Every line below that has the string "command" needs to be copied.

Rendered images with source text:
━━━━━━━━━━━━━━━━━━━━━━━━━━━━━━

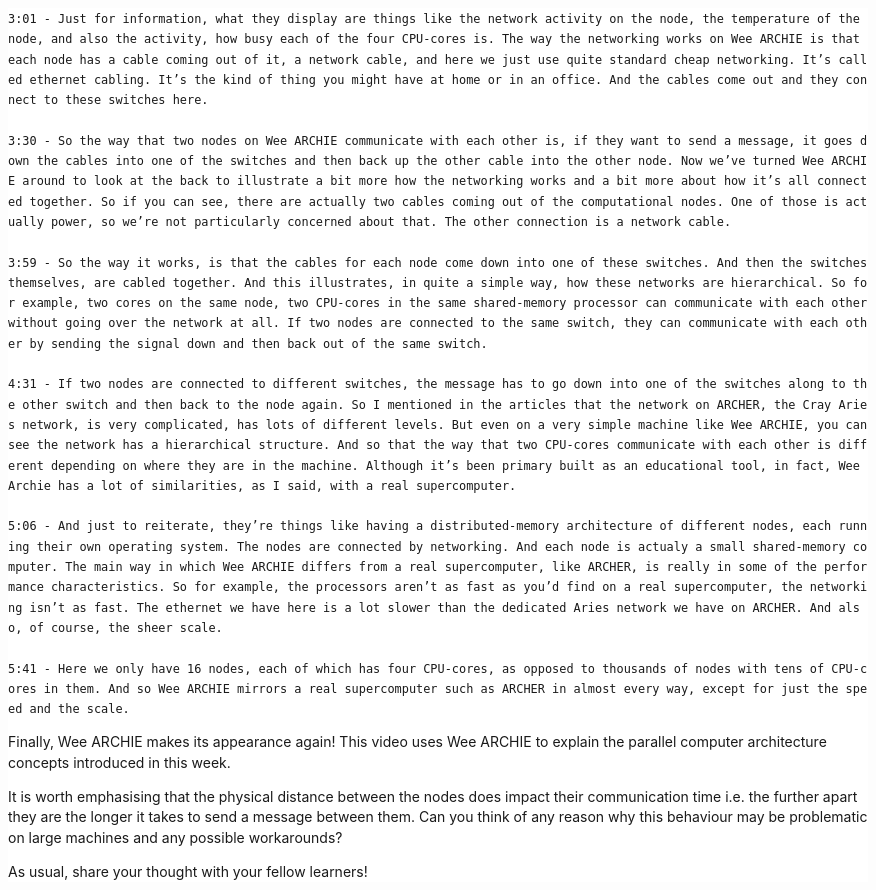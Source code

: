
 ```{solution} Transcript
3:01 - Just for information, what they display are things like the network activity on the node, the temperature of the node, and also the activity, how busy each of the four CPU-cores is. The way the networking works on Wee ARCHIE is that each node has a cable coming out of it, a network cable, and here we just use quite standard cheap networking. It’s called ethernet cabling. It’s the kind of thing you might have at home or in an office. And the cables come out and they connect to these switches here.

3:30 - So the way that two nodes on Wee ARCHIE communicate with each other is, if they want to send a message, it goes down the cables into one of the switches and then back up the other cable into the other node. Now we’ve turned Wee ARCHIE around to look at the back to illustrate a bit more how the networking works and a bit more about how it’s all connected together. So if you can see, there are actually two cables coming out of the computational nodes. One of those is actually power, so we’re not particularly concerned about that. The other connection is a network cable.

3:59 - So the way it works, is that the cables for each node come down into one of these switches. And then the switches themselves, are cabled together. And this illustrates, in quite a simple way, how these networks are hierarchical. So for example, two cores on the same node, two CPU-cores in the same shared-memory processor can communicate with each other without going over the network at all. If two nodes are connected to the same switch, they can communicate with each other by sending the signal down and then back out of the same switch.

4:31 - If two nodes are connected to different switches, the message has to go down into one of the switches along to the other switch and then back to the node again. So I mentioned in the articles that the network on ARCHER, the Cray Aries network, is very complicated, has lots of different levels. But even on a very simple machine like Wee ARCHIE, you can see the network has a hierarchical structure. And so that the way that two CPU-cores communicate with each other is different depending on where they are in the machine. Although it’s been primary built as an educational tool, in fact, Wee Archie has a lot of similarities, as I said, with a real supercomputer.

5:06 - And just to reiterate, they’re things like having a distributed-memory architecture of different nodes, each running their own operating system. The nodes are connected by networking. And each node is actualy a small shared-memory computer. The main way in which Wee ARCHIE differs from a real supercomputer, like ARCHER, is really in some of the performance characteristics. So for example, the processors aren’t as fast as you’d find on a real supercomputer, the networking isn’t as fast. The ethernet we have here is a lot slower than the dedicated Aries network we have on ARCHER. And also, of course, the sheer scale.

5:41 - Here we only have 16 nodes, each of which has four CPU-cores, as opposed to thousands of nodes with tens of CPU-cores in them. And so Wee ARCHIE mirrors a real supercomputer such as ARCHER in almost every way, except for just the speed and the scale.
```


Finally, Wee ARCHIE makes its appearance again! This video uses Wee ARCHIE to explain the parallel computer architecture concepts introduced in this week.

It is worth emphasising that the physical distance between the nodes does impact their communication time i.e. the further apart they are the longer it takes to send a message between them. Can you think of any reason why this behaviour may be problematic on large machines and any possible workarounds?

As usual, share your thought with your fellow learners!
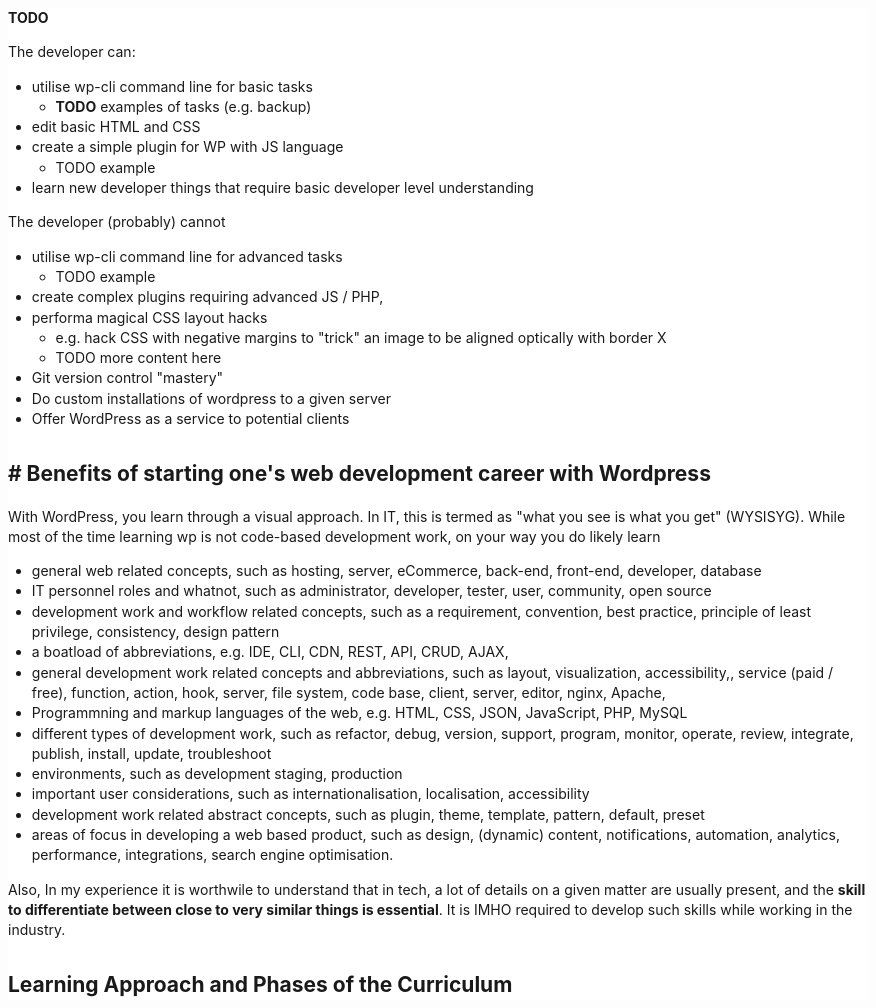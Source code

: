 **TODO**

The developer can: 

- utilise wp-cli command line for basic tasks
  - **TODO** examples of tasks (e.g. backup)
- edit basic HTML and CSS
- create a simple plugin for WP with JS language
  - TODO example
- learn new developer things that require basic developer level understanding

The developer (probably) cannot
- utilise wp-cli command line for advanced tasks
  - TODO example
- create complex plugins requiring advanced JS / PHP,
- performa magical CSS layout hacks
  - e.g. hack CSS with negative margins to "trick" an image to be aligned optically with border X
  - TODO more content here
- Git version control "mastery"
- Do custom installations of wordpress to a given server
- Offer WordPress as a service to potential clients
    
## # Benefits of starting one's web development career with Wordpress

With WordPress, you learn through a visual approach. In IT, this is termed as "what you see is what you get" (WYSISYG). While most of the time learning wp is not code-based development work, on your way you do likely learn 

- general web related concepts, such as hosting, server, eCommerce, back-end, front-end, developer, database 
- IT personnel roles and whatnot, such as administrator, developer, tester, user, community, open source
- development work and workflow related concepts, such as a requirement, convention, best practice, principle of least privilege, consistency, design pattern
- a boatload of abbreviations, e.g. IDE, CLI, CDN, REST, API, CRUD, AJAX,
- general development work related concepts and abbreviations, such as layout, visualization, accessibility,, service (paid / free), function, action, hook, server, file system, code base, client, server, editor,  nginx, Apache,
- Programmning and markup languages of the web, e.g. HTML, CSS, JSON, JavaScript, PHP, MySQL
- different types of development work, such as refactor, debug, version, support, program, monitor, operate, review, integrate, publish, install, update, troubleshoot
- environments, such as development staging, production
- important user considerations, such as internationalisation, localisation, accessibility
- development work related abstract concepts, such as plugin, theme, template, pattern, default, preset         
- areas of focus in developing a web based product, such as design, (dynamic) content, notifications, automation, analytics, performance, integrations, search engine optimisation.

Also, In my experience it is worthwile to understand that in tech, a lot of details on a given matter are usually present, and the **skill to differentiate between close to very similar things is essential**. It is IMHO required to develop such skills while working in the industry.

## Learning Approach and Phases of the Curriculum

━━━━━━━━━━━━━━━━━━━━━━━━━━━━━━

OUTPUT OF THE EXERCISE:
- utilise wp-cli command line for basic tasks
- utilise wp-cli command line for advanced tasks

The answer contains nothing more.